The most powerful AI the public ever got lasted three days
On Tuesday, Anthropic released Claude Fable 5, which it billed as the most capable model it had ever made generally available — a new tier it calls “Mythos-class,” strong at software, science, and finding flaws in code. Alongside it came Mythos 5: the same model with a few guardrails loosened for vetted cybersecurity and biology users.
Then, per Anthropic’s own statement, a government export-control order arrived Friday at 5:21 p.m. Eastern. Citing “national security,” it barred any foreign national anywhere — including Anthropic’s own foreign employees — from using either model. There was no clean way to enforce that, so Anthropic did the one thing that guaranteed compliance: it disabled both models for everyone, worldwide, within hours. Every other Claude model kept running.

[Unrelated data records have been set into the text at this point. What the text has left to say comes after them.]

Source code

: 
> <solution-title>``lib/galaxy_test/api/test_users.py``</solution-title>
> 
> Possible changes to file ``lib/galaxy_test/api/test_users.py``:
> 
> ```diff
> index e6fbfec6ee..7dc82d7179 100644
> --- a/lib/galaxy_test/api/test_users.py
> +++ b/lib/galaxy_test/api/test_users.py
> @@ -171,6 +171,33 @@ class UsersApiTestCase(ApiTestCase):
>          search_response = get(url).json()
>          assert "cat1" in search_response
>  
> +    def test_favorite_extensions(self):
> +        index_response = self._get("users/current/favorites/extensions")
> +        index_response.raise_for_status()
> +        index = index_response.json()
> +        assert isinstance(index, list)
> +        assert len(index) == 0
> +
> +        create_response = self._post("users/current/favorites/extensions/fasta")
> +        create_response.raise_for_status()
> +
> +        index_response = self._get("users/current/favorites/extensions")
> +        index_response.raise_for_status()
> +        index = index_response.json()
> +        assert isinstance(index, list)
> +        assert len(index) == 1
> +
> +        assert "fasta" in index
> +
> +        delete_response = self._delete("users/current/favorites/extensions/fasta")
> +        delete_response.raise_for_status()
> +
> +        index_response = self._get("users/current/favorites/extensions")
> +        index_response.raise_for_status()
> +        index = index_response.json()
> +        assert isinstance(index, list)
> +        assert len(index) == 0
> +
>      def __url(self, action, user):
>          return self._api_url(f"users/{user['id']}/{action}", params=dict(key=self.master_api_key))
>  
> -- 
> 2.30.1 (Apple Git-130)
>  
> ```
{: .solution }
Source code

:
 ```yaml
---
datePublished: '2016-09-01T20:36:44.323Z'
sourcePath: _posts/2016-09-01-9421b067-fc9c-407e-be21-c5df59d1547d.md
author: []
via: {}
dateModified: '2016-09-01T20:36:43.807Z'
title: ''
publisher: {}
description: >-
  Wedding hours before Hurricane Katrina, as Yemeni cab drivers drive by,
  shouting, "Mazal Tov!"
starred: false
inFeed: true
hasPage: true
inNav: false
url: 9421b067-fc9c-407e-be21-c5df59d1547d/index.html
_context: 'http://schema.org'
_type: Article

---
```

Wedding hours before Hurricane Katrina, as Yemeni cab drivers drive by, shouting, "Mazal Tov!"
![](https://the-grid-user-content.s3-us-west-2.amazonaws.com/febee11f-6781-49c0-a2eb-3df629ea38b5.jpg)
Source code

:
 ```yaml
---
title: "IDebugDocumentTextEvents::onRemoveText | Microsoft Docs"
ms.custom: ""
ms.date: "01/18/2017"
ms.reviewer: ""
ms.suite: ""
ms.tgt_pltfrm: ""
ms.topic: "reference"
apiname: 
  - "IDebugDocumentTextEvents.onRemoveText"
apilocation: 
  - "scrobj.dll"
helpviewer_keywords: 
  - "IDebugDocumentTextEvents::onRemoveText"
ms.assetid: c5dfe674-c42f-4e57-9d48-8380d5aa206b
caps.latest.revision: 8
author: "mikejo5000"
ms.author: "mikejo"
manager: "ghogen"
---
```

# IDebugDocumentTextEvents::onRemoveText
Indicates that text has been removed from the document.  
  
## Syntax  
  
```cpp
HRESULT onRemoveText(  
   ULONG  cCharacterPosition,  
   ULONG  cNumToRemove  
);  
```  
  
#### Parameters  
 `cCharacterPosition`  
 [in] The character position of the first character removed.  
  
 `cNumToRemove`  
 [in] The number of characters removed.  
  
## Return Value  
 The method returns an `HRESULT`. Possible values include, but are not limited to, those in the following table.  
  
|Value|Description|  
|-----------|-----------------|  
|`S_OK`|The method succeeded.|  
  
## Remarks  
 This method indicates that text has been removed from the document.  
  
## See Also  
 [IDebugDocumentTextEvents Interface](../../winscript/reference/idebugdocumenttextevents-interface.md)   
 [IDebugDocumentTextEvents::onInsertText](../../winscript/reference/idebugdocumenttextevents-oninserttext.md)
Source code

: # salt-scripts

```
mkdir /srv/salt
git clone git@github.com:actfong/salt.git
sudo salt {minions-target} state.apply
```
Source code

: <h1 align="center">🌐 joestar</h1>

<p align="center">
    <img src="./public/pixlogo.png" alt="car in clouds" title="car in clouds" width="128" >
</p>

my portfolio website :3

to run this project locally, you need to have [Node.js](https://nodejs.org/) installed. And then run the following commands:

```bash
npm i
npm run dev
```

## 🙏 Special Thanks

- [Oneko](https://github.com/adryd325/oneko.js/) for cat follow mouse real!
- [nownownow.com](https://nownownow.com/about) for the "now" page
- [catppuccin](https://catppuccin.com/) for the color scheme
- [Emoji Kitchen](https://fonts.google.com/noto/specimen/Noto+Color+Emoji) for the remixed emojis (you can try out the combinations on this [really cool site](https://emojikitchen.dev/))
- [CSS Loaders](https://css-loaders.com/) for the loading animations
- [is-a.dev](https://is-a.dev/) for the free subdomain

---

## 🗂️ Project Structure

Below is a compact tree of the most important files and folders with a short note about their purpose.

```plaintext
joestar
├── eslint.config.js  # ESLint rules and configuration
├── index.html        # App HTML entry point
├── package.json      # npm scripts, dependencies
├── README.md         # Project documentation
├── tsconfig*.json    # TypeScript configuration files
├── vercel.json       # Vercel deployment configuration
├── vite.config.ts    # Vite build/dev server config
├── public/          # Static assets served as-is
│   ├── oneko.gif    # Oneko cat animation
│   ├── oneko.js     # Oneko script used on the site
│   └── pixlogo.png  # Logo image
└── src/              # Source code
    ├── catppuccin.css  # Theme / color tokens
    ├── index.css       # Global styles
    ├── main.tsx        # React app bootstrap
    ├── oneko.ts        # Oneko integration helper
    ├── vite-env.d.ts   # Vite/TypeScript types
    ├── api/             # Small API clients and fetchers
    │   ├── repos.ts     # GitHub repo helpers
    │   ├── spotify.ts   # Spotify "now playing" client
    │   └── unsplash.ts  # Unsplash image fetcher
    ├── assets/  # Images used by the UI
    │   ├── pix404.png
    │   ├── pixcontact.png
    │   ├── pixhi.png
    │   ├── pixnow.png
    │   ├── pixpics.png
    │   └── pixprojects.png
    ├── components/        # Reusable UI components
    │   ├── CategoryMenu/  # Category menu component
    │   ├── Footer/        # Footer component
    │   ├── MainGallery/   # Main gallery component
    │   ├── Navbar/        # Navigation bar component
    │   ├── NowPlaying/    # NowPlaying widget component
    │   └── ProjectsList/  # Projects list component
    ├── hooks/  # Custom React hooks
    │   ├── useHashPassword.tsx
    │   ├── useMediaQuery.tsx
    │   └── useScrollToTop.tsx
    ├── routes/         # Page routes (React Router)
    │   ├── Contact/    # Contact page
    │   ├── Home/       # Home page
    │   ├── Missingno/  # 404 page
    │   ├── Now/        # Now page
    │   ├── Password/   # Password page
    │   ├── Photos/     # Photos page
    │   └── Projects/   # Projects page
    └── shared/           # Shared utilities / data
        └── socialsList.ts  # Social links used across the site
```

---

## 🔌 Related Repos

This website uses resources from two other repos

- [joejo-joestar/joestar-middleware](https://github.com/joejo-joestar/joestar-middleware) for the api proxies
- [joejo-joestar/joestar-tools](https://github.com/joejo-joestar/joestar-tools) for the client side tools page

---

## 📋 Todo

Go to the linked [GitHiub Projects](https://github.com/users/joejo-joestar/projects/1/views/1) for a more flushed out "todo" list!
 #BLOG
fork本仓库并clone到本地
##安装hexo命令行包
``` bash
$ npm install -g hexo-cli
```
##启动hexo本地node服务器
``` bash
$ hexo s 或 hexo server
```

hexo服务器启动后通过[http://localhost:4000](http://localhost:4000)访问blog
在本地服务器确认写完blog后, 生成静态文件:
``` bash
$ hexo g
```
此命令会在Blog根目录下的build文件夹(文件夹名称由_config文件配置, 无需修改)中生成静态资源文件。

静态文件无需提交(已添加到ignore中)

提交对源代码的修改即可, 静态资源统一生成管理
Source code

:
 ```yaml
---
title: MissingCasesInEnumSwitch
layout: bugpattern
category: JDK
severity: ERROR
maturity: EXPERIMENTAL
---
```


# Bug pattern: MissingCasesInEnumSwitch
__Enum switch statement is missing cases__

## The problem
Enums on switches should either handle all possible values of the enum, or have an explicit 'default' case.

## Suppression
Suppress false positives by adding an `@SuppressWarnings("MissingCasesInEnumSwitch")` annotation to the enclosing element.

The trigger, as far as Anthropic can tell, is a “jailbreak” — a trick for getting Fable to slip its own guardrails and hunt for software vulnerabilities. Anthropic says it watched a demo, found the technique surfaced a handful of already-known, minor flaws, and that other public models can do the same. It’s complying, but it disagrees, warning that if this became the standard it would “essentially halt all new model deployments” across the industry. It also apologized and called the whole thing a misunderstanding. A model hundreds of millions of people could use Friday morning was gone by Friday night — and the company that built it didn’t make the call.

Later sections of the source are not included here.